[Collected data]
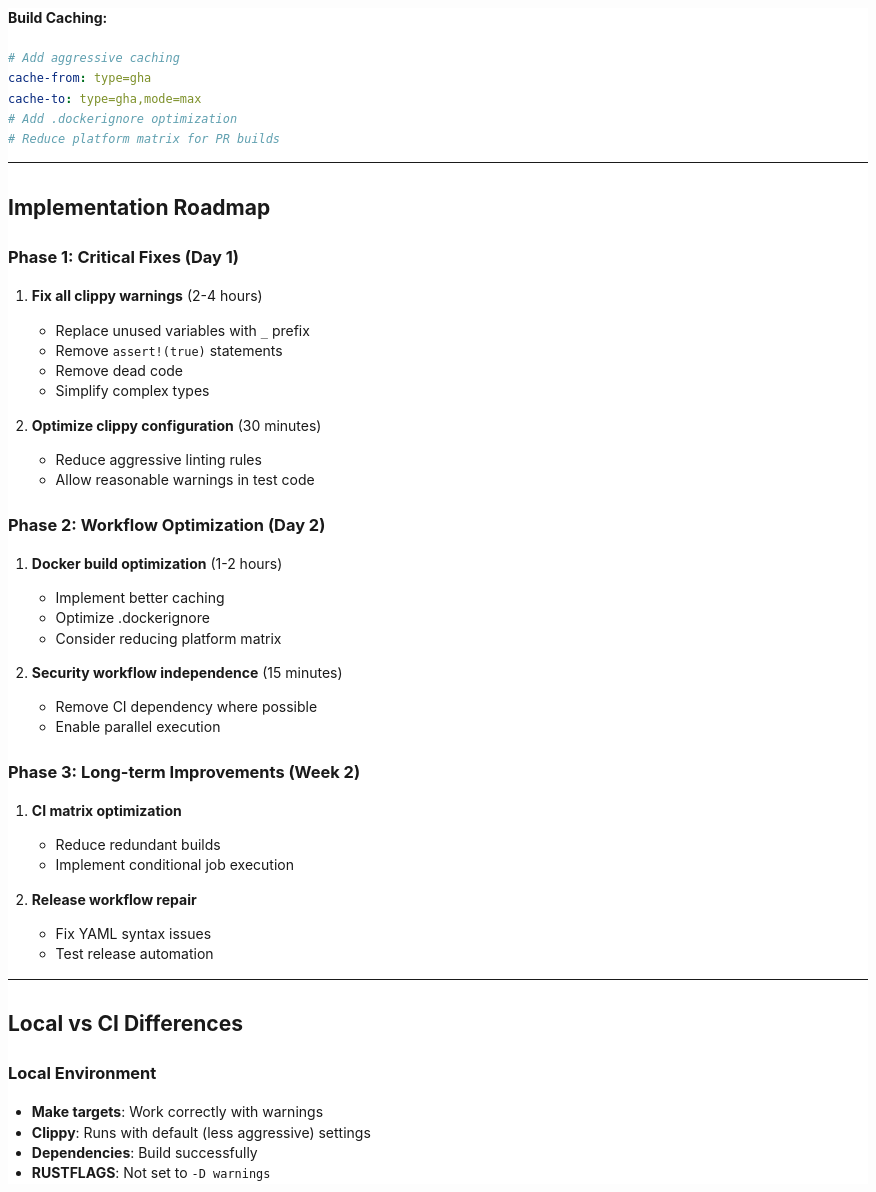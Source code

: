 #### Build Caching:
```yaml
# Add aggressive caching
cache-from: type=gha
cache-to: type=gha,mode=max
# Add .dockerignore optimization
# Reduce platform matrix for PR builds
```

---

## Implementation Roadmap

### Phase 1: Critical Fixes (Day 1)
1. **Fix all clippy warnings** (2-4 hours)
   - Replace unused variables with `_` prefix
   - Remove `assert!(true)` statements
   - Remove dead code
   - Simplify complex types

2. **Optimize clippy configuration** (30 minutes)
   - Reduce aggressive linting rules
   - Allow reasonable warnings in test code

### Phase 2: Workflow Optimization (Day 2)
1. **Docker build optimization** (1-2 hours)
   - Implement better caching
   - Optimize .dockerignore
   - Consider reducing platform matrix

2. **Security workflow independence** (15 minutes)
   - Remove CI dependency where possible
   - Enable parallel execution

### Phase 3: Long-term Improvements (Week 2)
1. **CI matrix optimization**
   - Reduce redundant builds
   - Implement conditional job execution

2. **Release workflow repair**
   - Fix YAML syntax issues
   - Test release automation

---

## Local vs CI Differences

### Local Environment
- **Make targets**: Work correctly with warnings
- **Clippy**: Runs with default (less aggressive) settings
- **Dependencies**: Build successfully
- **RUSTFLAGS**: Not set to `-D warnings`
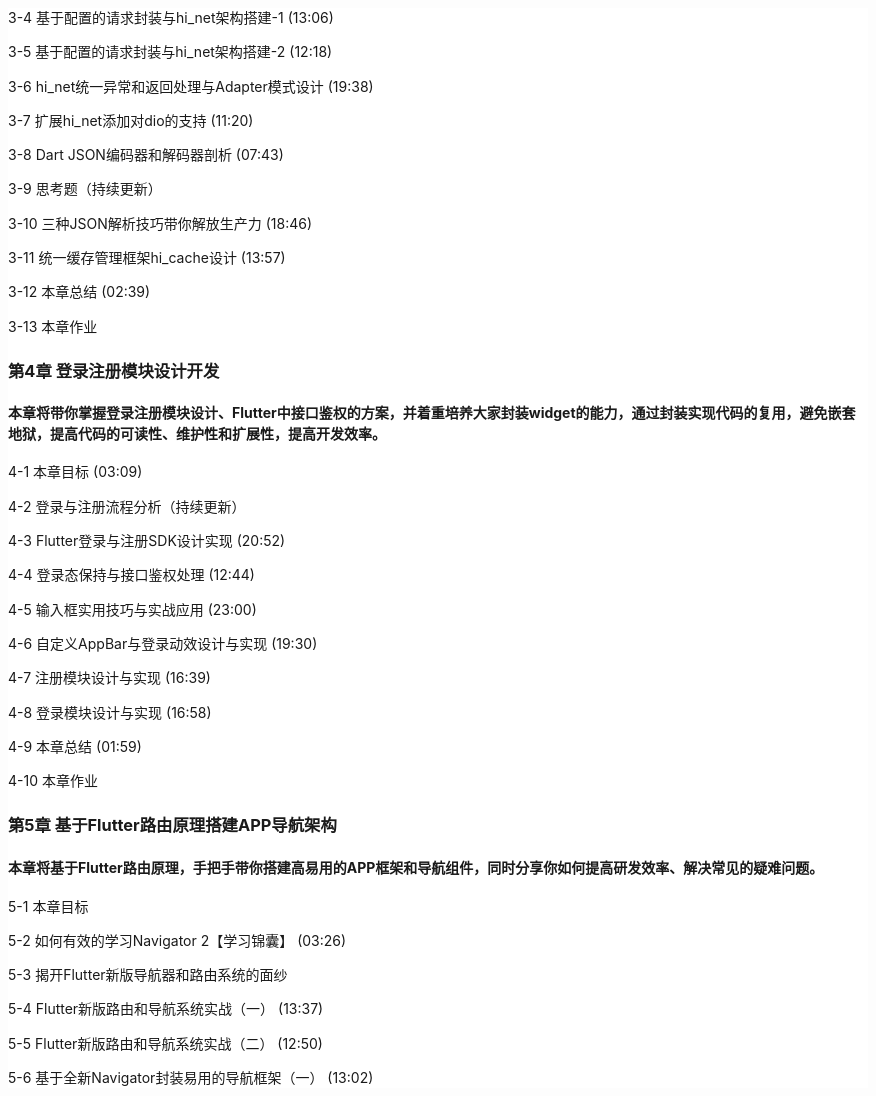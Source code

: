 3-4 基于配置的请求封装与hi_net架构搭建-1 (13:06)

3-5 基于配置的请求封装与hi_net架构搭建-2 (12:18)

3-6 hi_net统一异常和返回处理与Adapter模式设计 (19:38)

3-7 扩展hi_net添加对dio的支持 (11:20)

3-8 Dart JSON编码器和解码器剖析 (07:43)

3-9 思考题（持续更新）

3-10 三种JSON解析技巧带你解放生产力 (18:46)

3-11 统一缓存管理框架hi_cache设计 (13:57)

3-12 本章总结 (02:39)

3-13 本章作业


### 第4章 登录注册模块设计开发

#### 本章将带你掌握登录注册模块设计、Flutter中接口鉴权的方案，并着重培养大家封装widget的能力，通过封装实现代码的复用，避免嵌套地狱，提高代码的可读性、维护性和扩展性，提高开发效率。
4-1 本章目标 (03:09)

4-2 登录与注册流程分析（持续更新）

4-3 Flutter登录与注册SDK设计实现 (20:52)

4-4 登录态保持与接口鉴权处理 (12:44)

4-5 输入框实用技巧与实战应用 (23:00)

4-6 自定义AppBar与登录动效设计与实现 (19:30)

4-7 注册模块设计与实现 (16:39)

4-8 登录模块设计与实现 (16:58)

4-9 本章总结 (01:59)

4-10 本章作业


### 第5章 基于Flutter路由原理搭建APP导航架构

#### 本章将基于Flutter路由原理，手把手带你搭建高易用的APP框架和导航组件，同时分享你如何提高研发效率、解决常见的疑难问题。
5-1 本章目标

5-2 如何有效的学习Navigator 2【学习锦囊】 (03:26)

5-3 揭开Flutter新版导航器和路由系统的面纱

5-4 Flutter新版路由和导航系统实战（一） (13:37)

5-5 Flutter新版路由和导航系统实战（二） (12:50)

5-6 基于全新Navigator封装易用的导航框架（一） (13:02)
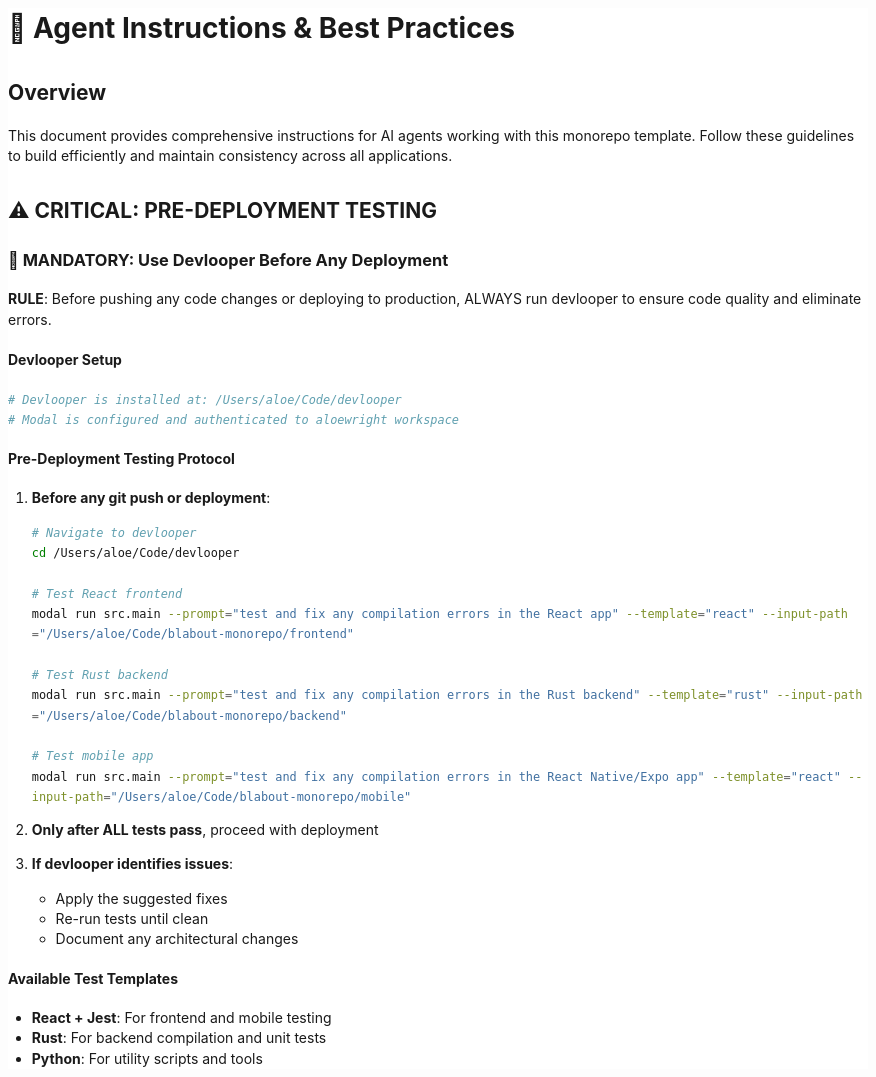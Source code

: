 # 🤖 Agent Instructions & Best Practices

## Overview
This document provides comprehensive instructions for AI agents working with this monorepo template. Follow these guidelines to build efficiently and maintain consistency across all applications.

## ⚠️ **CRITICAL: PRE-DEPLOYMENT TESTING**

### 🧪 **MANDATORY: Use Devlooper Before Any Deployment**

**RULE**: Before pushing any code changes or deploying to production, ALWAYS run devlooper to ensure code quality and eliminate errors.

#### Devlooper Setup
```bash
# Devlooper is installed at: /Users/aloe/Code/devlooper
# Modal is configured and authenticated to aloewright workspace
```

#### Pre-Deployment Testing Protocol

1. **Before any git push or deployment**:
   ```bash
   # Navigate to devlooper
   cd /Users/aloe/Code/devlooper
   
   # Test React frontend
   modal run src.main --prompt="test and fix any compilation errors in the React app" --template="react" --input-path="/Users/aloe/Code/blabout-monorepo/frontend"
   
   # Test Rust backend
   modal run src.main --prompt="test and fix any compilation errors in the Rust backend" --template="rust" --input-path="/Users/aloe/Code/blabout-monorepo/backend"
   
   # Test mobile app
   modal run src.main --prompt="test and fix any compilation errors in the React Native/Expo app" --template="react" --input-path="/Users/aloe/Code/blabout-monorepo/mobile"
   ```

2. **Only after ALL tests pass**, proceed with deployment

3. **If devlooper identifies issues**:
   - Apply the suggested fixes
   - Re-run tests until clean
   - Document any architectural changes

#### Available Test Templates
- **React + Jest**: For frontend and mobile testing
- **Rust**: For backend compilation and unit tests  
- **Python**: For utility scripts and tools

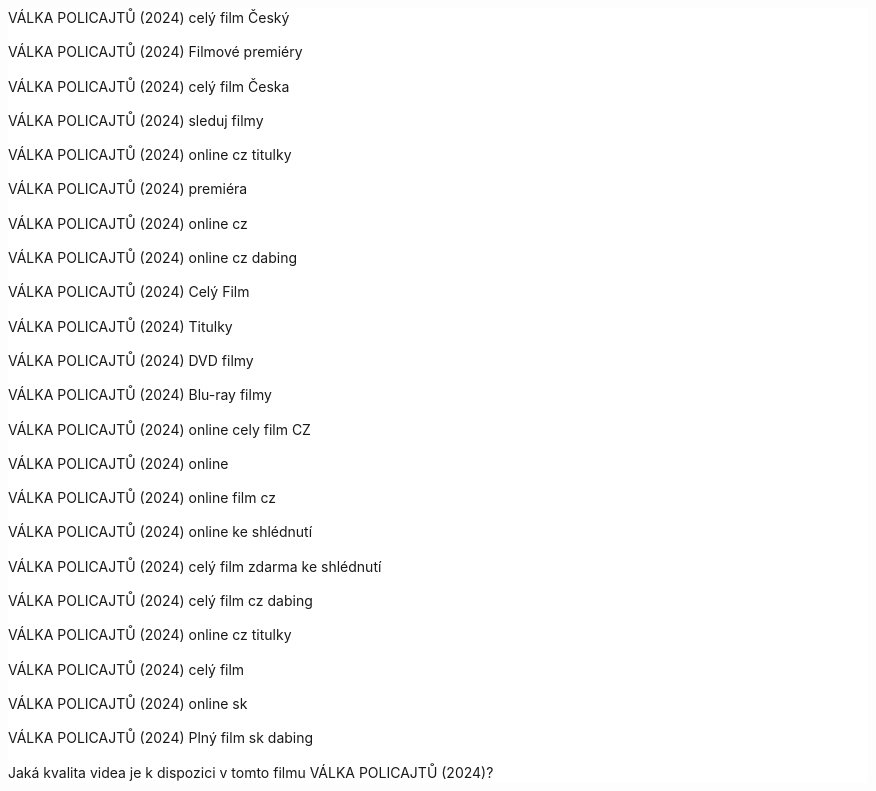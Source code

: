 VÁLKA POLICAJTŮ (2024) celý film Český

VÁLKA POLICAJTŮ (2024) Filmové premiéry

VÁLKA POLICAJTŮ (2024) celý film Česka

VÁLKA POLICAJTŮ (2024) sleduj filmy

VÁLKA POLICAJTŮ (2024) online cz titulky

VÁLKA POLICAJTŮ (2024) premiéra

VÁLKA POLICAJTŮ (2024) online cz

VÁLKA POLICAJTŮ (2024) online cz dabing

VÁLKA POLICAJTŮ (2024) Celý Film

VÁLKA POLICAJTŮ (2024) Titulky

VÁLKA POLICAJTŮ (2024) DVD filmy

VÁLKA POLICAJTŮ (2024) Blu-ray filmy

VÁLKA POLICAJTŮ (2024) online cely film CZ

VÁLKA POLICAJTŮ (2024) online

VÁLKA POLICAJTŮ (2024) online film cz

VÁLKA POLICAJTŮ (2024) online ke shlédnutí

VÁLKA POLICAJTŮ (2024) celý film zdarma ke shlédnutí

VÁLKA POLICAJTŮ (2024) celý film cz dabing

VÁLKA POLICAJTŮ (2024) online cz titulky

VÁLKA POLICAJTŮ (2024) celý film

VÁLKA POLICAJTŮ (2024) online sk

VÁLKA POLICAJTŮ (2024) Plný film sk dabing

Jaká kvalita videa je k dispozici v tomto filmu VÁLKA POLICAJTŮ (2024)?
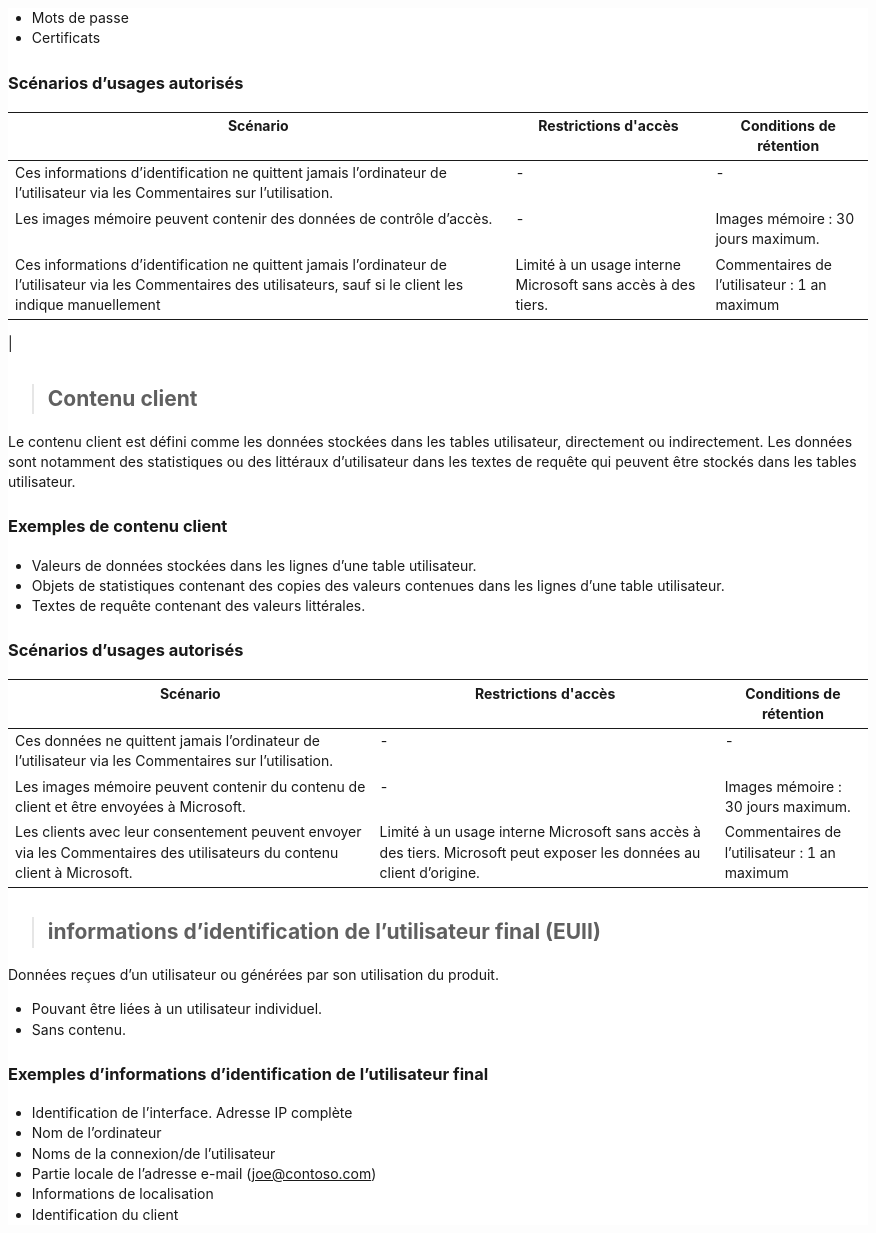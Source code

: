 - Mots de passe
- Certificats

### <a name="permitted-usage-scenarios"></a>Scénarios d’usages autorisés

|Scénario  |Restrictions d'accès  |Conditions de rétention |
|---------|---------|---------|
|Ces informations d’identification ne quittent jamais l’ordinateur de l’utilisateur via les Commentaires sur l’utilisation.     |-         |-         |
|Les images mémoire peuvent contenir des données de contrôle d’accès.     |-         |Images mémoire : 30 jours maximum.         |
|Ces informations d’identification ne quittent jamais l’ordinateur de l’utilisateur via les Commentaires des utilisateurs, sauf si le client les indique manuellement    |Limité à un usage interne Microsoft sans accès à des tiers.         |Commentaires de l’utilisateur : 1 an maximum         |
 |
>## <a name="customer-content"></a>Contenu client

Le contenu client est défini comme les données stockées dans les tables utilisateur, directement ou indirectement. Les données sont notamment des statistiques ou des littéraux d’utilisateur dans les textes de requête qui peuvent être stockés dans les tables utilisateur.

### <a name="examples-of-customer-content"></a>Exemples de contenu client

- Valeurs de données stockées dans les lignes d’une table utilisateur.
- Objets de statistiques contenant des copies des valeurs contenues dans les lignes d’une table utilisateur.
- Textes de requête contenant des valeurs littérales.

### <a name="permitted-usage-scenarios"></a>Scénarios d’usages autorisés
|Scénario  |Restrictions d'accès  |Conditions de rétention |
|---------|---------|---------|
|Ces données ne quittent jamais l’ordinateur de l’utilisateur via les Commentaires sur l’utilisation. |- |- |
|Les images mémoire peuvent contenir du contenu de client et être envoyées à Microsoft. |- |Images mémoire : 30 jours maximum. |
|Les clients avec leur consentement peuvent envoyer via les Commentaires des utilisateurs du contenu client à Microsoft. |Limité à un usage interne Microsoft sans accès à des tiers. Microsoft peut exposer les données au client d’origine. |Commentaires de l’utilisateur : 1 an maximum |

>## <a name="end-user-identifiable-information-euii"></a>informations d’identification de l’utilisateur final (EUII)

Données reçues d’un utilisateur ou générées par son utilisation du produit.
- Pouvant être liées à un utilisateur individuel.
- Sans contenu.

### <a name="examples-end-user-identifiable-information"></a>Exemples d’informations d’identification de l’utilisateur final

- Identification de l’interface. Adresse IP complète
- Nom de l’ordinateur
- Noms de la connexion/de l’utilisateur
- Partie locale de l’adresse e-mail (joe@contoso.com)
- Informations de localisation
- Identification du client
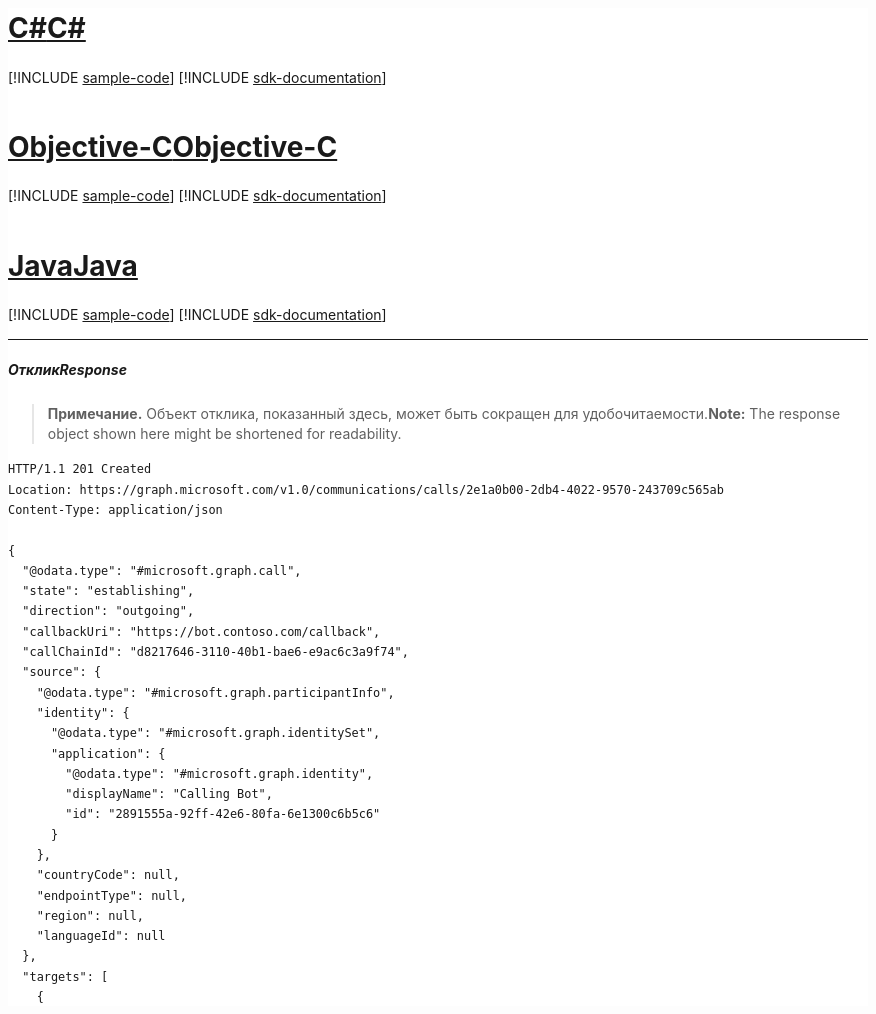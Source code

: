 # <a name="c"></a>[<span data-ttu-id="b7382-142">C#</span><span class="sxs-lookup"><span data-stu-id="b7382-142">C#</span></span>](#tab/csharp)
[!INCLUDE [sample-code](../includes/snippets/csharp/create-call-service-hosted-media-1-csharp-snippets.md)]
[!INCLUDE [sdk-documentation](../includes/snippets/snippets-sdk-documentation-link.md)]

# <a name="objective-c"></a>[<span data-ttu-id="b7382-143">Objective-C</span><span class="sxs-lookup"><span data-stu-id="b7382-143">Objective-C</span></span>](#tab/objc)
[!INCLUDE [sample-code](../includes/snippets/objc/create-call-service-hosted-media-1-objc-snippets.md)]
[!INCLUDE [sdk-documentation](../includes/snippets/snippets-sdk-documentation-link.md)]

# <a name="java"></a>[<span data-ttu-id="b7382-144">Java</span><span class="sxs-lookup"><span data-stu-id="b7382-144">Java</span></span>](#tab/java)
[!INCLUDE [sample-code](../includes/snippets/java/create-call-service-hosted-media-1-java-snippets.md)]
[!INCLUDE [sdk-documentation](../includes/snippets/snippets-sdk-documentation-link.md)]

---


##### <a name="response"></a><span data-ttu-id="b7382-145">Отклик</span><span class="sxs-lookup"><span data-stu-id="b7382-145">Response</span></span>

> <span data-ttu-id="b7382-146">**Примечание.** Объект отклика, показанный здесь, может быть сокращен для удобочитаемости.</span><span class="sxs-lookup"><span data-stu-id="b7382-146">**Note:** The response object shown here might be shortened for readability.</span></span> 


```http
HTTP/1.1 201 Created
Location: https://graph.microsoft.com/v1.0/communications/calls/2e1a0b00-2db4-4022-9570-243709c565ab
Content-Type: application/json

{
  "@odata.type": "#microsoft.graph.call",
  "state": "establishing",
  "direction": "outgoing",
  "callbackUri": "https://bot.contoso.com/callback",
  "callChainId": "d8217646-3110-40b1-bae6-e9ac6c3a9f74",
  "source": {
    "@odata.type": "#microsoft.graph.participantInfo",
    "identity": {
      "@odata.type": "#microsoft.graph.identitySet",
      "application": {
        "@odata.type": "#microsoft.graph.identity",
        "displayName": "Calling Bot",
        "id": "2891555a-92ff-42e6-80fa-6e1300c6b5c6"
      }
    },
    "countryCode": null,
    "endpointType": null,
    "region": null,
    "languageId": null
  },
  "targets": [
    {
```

Instructions to follow
Looking at the data above, count every line holding the word "graph" and state only the count.

Exercise response
5